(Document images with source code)
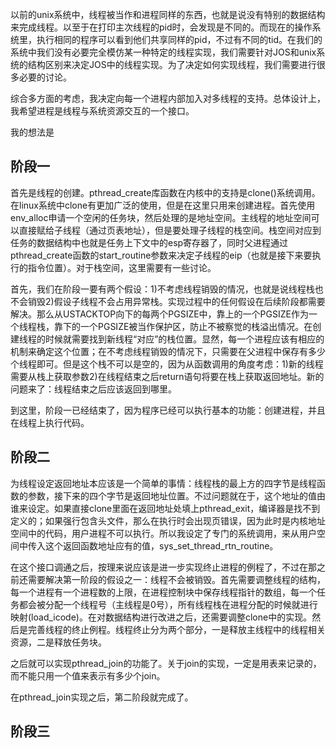 以前的unix系统中，线程被当作和进程同样的东西，也就是说没有特别的数据结构来完成线程。以至于在打印主次线程的pid时，会发现是不同的。而现在的操作系统里，执行相同的程序可以看到他们共享同样的pid，不过有不同的tid。在我们的系统中我们没有必要完全模仿某一种特定的线程实现，我们需要针对JOS和unix系统的结构区别来决定JOS中的线程实现。为了决定如何实现线程，我们需要进行很多必要的讨论。

综合多方面的考虑，我决定向每一个进程内部加入对多线程的支持。总体设计上，我希望进程是线程与系统资源交互的一个接口。

我的想法是

## 阶段一
首先是线程的创建。pthread_create库函数在内核中的支持是clone()系统调用。在linux系统中clone有更加广泛的使用，但是在这里只用来创建进程。首先使用env_alloc申请一个空闲的任务块，然后处理的是地址空间。主线程的地址空间可以直接赋给子线程（通过页表地址），但是要处理子线程的栈空间。栈空间对应到任务的数据结构中也就是任务上下文中的esp寄存器了，同时父进程通过pthread_create函数的start_routine参数来决定子线程的eip（也就是接下来要执行的指令位置）。对于栈空间，这里需要有一些讨论。

首先，我们在阶段一要有两个假设：1)不考虑线程销毁的情况，也就是说线程栈也不会销毁2)假设子线程不会占用异常栈。实现过程中的任何假设在后续阶段都需要解决。那么从USTACKTOP向下的每两个PGSIZE中，靠上的一个PGSIZE作为一个线程栈，靠下的一个PGSIZE被当作保护区，防止不被察觉的栈溢出情况。在创建线程的时候就需要找到新线程“对应”的栈位置。显然，每一个进程应该有相应的机制来确定这个位置；在不考虑线程销毁的情况下，只需要在父进程中保存有多少个线程即可。但是这个栈不可以是空的，因为从函数调用的角度考虑：1)新的线程需要从栈上获取参数2)在线程结束之后return语句将要在栈上获取返回地址。新的问题来了：线程结束之后应该返回到哪里。

到这里，阶段一已经结束了，因为程序已经可以执行基本的功能：创建进程，并且在线程上执行代码。

## 阶段二
为线程设定返回地址本应该是一个简单的事情：线程栈的最上方的四字节是线程函数的参数，接下来的四个字节是返回地址位置。不过问题就在于，这个地址的值由谁来设定。如果直接clone里面在返回地址处填上pthread_exit，编译器是找不到定义的；如果强行包含头文件，那么在执行时会出现页错误，因为此时是内核地址空间中的代码，用户进程不可以执行。所以我设定了专门的系统调用，来从用户空间中传入这个返回函数地址应有的值，sys_set_thread_rtn_routine。

在这个接口调通之后，按理来说应该是进一步实现终止进程的例程了，不过在那之前还需要解决第一阶段的假设之一：线程不会被销毁。首先需要调整线程的结构，每一个进程有一个进程数的上限，在进程控制块中保存线程指针的数组，每一个任务都会被分配一个线程号（主线程是0号），所有线程栈在进程分配的时候就进行映射(load_icode)。在对数据结构进行改进之后，还需要调整clone中的实现。然后是完善线程的终止例程。线程终止分为两个部分，一是释放主线程中的线程相关资源，二是释放任务块。

之后就可以实现pthread_join的功能了。关于join的实现，一定是用表来记录的，而不能只用一个值来表示有多少个join。

在pthread_join实现之后，第二阶段就完成了。

## 阶段三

> Your goal: Your reply is to repeat, unchanged, the lines above running from the one with "在这个接口调通之后，按理来说" up to and including the one with "之后就可以实现pthread".

> Written solution:
在这个接口调通之后，按理来说应该是进一步实现终止进程的例程了，不过在那之前还需要解决第一阶段的假设之一：线程不会被销毁。首先需要调整线程的结构，每一个进程有一个进程数的上限，在进程控制块中保存线程指针的数组，每一个任务都会被分配一个线程号（主线程是0号），所有线程栈在进程分配的时候就进行映射(load_icode)。在对数据结构进行改进之后，还需要调整clone中的实现。然后是完善线程的终止例程。线程终止分为两个部分，一是释放主线程中的线程相关资源，二是释放任务块。

之后就可以实现pthread_join的功能了。关于join的实现，一定是用表来记录的，而不能只用一个值来表示有多少个join。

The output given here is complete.